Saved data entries
━━━━━━━━

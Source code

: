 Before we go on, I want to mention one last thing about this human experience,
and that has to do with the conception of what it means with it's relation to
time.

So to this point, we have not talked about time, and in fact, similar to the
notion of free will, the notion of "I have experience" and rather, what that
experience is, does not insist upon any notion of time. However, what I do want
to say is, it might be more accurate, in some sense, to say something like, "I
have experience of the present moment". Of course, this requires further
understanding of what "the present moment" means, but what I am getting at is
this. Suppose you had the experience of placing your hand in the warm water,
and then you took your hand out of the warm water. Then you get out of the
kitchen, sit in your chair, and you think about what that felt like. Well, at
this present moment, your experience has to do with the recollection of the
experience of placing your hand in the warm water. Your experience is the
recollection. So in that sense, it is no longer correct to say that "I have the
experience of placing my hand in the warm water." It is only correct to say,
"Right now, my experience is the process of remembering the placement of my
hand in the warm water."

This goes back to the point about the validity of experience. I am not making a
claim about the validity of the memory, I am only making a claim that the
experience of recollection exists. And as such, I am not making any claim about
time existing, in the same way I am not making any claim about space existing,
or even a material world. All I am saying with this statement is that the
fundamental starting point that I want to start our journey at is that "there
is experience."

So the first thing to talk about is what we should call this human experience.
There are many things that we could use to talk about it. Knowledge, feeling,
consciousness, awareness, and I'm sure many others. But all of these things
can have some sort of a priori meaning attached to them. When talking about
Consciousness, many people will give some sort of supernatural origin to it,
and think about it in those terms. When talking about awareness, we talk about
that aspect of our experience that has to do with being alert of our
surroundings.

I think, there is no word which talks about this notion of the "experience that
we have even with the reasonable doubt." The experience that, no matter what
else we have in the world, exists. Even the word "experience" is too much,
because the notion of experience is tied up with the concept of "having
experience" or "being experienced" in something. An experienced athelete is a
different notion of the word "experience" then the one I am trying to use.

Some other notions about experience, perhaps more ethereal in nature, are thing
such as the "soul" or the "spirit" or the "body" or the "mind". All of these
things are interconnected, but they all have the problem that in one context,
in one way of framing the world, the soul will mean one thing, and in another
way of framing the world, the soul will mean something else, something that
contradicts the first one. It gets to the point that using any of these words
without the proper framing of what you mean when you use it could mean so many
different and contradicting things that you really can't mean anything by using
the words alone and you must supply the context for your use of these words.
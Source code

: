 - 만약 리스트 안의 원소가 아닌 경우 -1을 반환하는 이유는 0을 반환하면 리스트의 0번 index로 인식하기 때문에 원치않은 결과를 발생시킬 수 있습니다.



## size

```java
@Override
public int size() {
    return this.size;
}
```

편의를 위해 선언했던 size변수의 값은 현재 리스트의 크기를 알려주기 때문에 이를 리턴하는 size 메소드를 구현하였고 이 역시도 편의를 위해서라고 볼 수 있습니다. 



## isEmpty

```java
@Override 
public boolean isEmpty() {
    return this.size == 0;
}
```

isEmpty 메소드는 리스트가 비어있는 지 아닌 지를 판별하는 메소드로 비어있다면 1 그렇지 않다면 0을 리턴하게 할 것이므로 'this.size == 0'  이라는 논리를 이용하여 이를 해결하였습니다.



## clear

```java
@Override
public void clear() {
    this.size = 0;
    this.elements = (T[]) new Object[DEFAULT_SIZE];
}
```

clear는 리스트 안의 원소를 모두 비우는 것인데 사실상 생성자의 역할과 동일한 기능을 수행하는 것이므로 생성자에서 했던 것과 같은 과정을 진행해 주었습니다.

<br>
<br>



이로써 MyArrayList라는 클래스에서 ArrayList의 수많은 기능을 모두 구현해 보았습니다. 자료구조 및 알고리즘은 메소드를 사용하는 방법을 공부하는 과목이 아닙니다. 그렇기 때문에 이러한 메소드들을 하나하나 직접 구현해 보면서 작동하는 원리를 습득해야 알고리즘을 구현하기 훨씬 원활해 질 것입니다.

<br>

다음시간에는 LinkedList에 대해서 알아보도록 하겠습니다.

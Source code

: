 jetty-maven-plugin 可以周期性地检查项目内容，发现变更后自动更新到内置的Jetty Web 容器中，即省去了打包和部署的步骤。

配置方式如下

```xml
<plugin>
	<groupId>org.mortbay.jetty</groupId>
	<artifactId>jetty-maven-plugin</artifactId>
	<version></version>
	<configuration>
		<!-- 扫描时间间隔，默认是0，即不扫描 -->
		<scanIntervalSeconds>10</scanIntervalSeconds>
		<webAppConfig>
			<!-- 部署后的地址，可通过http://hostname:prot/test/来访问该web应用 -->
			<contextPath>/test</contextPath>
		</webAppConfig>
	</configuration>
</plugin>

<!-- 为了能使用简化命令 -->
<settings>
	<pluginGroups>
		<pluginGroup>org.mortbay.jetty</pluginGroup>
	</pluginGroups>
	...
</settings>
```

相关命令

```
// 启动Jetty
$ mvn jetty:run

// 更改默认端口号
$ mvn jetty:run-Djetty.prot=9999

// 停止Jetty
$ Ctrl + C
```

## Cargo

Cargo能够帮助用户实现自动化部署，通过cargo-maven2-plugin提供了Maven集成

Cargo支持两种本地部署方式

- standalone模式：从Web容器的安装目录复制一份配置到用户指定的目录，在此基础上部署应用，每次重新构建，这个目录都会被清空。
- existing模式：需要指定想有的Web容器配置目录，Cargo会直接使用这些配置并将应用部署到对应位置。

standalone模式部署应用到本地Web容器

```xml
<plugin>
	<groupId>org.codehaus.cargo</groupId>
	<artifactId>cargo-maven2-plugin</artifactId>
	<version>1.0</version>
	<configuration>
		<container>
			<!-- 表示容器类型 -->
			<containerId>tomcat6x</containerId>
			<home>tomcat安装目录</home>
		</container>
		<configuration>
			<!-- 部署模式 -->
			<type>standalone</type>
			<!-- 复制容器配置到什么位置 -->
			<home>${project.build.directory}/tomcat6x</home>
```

━━━━━━━━

* [Task instructions]: Of all the entries above, how many lines contain the string "있습니다"? Answer with the number only.

* [Expected answer]: 2